Description of the task »
Go over the entries and report the lines where the word "remove" occurs.

Plain-text document sources:
##############################
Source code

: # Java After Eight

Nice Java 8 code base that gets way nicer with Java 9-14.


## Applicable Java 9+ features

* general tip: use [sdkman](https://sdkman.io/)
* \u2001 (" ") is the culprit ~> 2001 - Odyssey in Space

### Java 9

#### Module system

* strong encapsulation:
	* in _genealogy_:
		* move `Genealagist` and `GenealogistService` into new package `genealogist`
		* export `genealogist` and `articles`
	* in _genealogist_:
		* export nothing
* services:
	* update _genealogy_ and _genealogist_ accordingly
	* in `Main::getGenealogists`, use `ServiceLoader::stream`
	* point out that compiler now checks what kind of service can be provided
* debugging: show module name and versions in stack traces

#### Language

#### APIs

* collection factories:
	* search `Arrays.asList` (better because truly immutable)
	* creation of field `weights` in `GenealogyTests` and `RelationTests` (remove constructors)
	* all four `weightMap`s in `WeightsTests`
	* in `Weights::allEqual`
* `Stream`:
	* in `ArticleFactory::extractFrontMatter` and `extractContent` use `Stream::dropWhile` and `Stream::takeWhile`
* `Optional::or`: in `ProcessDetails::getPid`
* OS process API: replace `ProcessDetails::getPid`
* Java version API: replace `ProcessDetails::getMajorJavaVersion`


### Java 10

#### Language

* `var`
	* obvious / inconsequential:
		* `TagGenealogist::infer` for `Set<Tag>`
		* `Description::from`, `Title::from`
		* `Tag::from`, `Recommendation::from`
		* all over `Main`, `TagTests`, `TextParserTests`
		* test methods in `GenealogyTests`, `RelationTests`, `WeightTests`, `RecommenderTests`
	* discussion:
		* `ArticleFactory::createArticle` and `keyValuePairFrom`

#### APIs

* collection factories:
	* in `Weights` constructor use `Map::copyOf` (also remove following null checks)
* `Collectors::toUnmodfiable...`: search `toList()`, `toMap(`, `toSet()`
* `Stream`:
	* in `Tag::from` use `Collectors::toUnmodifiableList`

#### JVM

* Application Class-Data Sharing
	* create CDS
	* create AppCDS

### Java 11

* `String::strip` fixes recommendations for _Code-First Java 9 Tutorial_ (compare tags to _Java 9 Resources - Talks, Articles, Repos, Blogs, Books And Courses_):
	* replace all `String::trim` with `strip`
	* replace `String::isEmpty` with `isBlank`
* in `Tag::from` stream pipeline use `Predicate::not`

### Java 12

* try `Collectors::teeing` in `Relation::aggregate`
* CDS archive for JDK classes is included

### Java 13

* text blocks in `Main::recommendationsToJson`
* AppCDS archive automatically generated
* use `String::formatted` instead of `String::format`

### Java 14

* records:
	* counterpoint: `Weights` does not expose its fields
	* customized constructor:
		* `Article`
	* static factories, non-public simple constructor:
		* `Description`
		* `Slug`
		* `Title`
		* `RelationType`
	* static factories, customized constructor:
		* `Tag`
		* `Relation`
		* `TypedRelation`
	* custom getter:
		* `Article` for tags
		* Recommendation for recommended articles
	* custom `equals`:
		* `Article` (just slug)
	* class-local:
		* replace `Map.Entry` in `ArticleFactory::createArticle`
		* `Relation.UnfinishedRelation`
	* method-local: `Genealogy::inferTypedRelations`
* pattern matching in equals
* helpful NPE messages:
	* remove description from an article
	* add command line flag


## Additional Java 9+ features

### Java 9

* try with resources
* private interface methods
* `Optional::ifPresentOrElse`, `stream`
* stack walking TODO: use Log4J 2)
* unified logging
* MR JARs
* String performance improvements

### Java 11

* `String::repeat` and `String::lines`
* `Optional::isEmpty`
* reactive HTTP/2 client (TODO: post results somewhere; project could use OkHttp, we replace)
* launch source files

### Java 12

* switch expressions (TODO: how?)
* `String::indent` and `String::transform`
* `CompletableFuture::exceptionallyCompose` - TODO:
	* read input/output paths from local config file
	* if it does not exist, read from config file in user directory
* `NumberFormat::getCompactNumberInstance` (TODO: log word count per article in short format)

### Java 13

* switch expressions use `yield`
##############################
Solution to this exercise »
	* creation of field `weights` in `GenealogyTests` and `RelationTests` (remove constructors)
	* in `Weights` constructor use `Map::copyOf` (also remove following null checks)
	* remove description from an article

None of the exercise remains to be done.